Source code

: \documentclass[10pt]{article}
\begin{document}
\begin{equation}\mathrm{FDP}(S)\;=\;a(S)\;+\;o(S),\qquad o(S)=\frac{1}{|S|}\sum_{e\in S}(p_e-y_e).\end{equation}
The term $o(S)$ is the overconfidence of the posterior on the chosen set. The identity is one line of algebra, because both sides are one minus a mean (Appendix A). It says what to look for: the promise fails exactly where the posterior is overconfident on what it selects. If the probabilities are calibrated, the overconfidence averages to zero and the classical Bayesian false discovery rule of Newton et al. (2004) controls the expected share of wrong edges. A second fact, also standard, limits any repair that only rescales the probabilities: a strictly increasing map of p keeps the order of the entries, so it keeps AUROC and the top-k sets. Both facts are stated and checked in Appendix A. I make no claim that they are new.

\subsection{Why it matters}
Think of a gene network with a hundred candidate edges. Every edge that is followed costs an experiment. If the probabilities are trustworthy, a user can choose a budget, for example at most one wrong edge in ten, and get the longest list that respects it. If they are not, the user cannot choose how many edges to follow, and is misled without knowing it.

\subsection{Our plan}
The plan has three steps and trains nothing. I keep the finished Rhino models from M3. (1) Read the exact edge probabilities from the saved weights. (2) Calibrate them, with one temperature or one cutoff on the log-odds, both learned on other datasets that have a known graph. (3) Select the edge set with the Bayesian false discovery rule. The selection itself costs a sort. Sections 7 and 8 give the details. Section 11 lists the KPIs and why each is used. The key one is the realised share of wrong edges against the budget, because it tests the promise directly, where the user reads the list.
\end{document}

━━━━━━━━━━━━━━━━

Each record above is to be given again without any change to its wording.

Source code

: \documentclass[10pt]{article}
\begin{document}
\begin{equation}\mathrm{FDP}(S)\;=\;a(S)\;+\;o(S),\qquad o(S)=\frac{1}{|S|}\sum_{e\in S}(p_e-y_e).\end{equation}
The term $o(S)$ is the overconfidence of the posterior on the chosen set. The identity is one line of algebra, because both sides are one minus a mean (Appendix A). It says what to look for: the promise fails exactly where the posterior is overconfident on what it selects. If the probabilities are calibrated, the overconfidence averages to zero and the classical Bayesian false discovery rule of Newton et al. (2004) controls the expected share of wrong edges. A second fact, also standard, limits any repair that only rescales the probabilities: a strictly increasing map of p keeps the order of the entries, so it keeps AUROC and the top-k sets. Both facts are stated and checked in Appendix A. I make no claim that they are new.

\subsection{Why it matters}
Think of a gene network with a hundred candidate edges. Every edge that is followed costs an experiment. If the probabilities are trustworthy, a user can choose a budget, for example at most one wrong edge in ten, and get the longest list that respects it. If they are not, the user cannot choose how many edges to follow, and is misled without knowing it.

\subsection{Our plan}
The plan has three steps and trains nothing. I keep the finished Rhino models from M3. (1) Read the exact edge probabilities from the saved weights. (2) Calibrate them, with one temperature or one cutoff on the log-odds, both learned on other datasets that have a known graph. (3) Select the edge set with the Bayesian false discovery rule. The selection itself costs a sort. Sections 7 and 8 give the details. Section 11 lists the KPIs and why each is used. The key one is the realised share of wrong edges against the budget, because it tests the promise directly, where the user reads the list.
\end{document}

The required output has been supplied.